Exercise materials: Begin

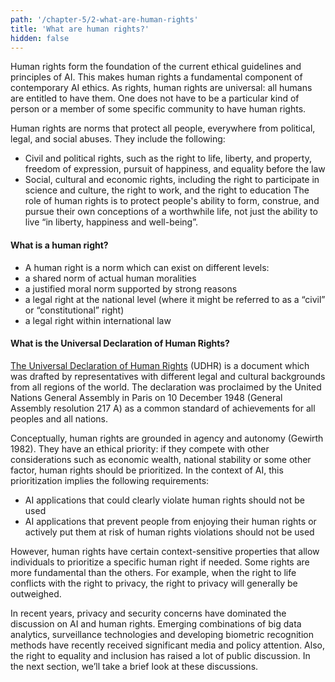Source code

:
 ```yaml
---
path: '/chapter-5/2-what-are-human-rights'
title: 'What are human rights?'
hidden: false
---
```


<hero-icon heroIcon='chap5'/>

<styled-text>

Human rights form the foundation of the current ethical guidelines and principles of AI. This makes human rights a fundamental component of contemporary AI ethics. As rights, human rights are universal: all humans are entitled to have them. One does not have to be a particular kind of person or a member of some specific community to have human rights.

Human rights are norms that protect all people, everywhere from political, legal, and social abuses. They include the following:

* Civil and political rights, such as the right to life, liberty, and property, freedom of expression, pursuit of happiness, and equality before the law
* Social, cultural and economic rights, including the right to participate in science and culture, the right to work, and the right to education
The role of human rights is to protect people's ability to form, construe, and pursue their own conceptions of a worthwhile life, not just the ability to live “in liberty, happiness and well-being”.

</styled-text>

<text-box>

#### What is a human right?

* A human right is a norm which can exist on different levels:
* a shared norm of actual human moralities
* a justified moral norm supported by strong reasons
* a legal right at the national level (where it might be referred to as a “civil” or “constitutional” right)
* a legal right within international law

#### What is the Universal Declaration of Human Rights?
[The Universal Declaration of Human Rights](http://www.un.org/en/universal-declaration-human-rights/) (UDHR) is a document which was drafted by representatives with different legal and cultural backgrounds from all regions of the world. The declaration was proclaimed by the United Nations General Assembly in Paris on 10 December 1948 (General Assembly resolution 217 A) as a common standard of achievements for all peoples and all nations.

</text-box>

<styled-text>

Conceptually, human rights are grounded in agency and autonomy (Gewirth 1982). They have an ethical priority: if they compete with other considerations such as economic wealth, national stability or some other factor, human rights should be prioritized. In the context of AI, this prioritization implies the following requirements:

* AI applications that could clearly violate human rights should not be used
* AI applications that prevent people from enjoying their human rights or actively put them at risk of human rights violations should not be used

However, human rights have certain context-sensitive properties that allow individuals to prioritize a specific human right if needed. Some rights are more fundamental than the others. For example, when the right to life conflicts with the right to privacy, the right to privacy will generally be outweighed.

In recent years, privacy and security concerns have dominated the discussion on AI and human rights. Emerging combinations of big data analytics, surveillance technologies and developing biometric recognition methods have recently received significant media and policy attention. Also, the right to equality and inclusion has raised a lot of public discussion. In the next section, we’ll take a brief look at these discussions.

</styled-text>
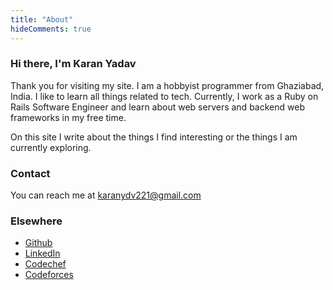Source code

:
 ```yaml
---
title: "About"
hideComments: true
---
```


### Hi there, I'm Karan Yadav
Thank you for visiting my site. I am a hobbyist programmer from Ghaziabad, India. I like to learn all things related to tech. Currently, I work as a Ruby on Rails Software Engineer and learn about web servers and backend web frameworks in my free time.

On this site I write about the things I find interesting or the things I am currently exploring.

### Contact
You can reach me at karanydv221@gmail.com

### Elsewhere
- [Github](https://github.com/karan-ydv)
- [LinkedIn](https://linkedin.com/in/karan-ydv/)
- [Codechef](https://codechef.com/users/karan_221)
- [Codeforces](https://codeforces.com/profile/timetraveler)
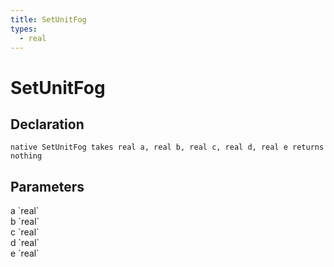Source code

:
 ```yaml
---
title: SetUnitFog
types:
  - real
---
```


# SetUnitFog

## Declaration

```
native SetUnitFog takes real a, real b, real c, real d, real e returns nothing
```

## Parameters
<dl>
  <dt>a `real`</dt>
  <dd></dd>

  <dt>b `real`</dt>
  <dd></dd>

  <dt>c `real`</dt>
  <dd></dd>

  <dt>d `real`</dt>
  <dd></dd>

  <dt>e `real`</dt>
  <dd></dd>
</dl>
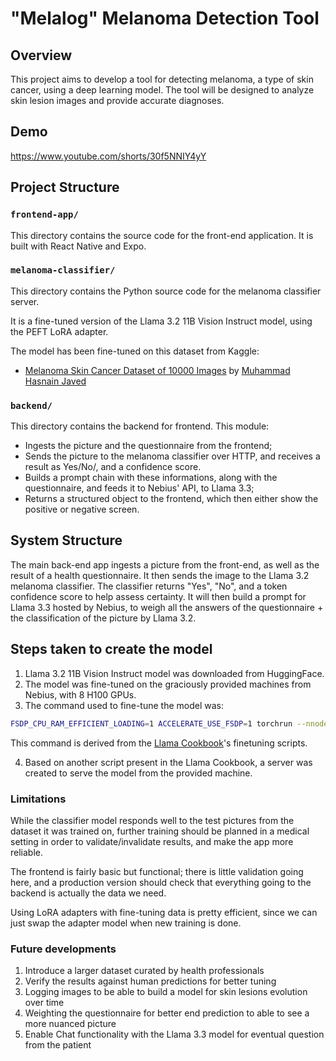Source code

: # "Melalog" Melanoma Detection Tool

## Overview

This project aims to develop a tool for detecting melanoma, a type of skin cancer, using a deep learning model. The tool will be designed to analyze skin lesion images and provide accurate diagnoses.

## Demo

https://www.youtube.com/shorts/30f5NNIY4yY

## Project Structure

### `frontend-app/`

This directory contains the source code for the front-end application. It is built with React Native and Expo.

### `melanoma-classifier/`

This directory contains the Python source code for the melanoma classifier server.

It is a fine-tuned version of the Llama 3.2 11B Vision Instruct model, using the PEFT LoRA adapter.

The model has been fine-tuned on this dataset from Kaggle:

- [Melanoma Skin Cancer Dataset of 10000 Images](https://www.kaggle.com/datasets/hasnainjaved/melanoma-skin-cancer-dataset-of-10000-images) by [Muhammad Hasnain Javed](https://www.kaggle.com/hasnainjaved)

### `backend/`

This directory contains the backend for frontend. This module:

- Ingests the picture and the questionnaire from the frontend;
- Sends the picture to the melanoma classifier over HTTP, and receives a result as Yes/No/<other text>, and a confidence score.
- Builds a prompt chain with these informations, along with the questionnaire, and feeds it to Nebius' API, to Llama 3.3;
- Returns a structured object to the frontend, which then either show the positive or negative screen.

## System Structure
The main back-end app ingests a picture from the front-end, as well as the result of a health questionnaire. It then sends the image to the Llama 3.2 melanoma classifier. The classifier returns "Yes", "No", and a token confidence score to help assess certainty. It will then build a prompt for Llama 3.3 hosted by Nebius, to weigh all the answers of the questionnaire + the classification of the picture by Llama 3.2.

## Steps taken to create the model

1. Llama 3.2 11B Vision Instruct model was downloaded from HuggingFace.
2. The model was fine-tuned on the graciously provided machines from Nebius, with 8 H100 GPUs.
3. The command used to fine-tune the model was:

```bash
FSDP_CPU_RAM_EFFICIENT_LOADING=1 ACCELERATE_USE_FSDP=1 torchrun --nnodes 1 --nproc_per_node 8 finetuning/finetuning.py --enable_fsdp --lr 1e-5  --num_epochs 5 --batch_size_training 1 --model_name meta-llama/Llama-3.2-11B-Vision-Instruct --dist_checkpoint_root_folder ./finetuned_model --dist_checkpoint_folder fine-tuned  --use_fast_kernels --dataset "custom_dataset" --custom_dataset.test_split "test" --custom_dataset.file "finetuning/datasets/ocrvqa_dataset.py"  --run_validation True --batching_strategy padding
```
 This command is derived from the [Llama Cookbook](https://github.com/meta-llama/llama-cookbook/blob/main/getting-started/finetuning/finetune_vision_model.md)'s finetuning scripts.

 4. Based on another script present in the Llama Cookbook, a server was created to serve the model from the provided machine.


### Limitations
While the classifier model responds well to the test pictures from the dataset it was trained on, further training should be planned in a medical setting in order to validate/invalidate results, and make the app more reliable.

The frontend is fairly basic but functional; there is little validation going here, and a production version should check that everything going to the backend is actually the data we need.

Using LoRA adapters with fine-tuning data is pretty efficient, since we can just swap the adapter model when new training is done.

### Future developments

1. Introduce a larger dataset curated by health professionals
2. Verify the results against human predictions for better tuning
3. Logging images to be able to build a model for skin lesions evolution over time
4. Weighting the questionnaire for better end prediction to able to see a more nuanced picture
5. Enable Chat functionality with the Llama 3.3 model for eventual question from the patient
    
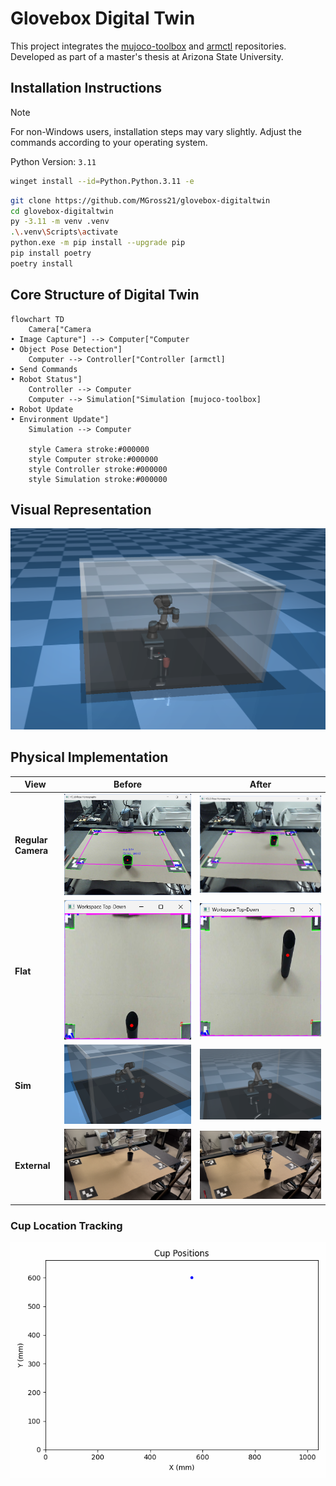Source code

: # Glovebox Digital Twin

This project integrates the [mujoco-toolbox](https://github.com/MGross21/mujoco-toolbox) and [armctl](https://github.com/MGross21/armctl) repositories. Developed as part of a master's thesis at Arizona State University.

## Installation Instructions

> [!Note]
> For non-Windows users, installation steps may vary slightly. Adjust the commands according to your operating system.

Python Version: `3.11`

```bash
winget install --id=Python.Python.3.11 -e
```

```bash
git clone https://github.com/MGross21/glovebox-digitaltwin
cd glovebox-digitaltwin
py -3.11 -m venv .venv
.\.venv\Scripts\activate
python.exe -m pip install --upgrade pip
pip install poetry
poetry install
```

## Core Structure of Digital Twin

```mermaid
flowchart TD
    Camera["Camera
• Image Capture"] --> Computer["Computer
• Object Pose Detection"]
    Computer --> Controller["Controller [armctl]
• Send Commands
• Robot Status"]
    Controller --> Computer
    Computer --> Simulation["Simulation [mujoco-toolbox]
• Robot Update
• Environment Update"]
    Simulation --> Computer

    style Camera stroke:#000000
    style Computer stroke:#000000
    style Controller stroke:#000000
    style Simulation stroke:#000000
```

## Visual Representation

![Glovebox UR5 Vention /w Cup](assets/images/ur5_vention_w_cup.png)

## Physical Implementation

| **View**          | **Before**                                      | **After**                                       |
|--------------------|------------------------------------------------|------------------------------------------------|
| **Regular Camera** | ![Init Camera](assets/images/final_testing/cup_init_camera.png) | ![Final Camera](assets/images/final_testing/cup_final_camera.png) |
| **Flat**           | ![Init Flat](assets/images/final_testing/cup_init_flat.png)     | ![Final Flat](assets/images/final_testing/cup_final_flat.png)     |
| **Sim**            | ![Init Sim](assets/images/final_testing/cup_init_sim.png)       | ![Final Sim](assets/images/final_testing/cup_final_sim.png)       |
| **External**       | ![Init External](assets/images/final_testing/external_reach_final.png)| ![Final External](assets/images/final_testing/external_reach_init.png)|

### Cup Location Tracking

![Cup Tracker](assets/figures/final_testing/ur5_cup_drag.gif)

Exercise materials: End
Exercise materials: Begin

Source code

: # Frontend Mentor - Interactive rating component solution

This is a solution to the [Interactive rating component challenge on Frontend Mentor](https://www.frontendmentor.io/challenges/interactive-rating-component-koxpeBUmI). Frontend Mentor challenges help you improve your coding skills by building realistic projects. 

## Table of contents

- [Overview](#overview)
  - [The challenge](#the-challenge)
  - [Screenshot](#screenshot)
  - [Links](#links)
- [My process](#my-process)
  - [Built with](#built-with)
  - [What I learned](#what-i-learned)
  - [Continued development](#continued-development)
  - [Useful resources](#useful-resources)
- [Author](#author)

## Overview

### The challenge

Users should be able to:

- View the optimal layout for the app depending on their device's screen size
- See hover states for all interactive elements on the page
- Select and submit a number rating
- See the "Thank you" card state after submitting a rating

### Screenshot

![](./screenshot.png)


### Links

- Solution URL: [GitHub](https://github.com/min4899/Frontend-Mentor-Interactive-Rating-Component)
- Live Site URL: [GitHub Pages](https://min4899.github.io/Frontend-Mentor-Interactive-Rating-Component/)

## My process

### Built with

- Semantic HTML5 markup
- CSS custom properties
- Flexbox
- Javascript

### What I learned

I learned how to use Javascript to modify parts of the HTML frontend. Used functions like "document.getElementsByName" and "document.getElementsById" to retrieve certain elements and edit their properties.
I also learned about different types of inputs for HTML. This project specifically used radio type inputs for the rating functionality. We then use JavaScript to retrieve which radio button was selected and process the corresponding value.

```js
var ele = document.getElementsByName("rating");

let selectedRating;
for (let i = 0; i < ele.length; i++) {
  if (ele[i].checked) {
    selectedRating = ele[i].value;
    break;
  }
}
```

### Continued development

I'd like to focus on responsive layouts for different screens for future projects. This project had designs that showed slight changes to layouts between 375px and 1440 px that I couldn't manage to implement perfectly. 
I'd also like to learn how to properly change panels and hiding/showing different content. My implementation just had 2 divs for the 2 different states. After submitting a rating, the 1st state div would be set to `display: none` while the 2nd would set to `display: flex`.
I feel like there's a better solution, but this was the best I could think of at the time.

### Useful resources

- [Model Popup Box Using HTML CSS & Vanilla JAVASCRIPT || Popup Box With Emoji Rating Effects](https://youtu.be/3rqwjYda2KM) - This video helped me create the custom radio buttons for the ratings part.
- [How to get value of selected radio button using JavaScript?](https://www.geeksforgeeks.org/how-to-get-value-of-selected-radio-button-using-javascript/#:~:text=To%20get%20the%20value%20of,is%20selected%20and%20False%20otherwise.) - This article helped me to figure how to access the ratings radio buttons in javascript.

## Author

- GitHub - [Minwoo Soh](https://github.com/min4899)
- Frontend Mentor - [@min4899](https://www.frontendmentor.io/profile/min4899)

Exercise materials: End

Activity
Wherever a line in the data above holds "digitaltwin", copy that line.

Solved problem
git clone https://github.com/MGross21/glovebox-digitaltwin
cd glovebox-digitaltwin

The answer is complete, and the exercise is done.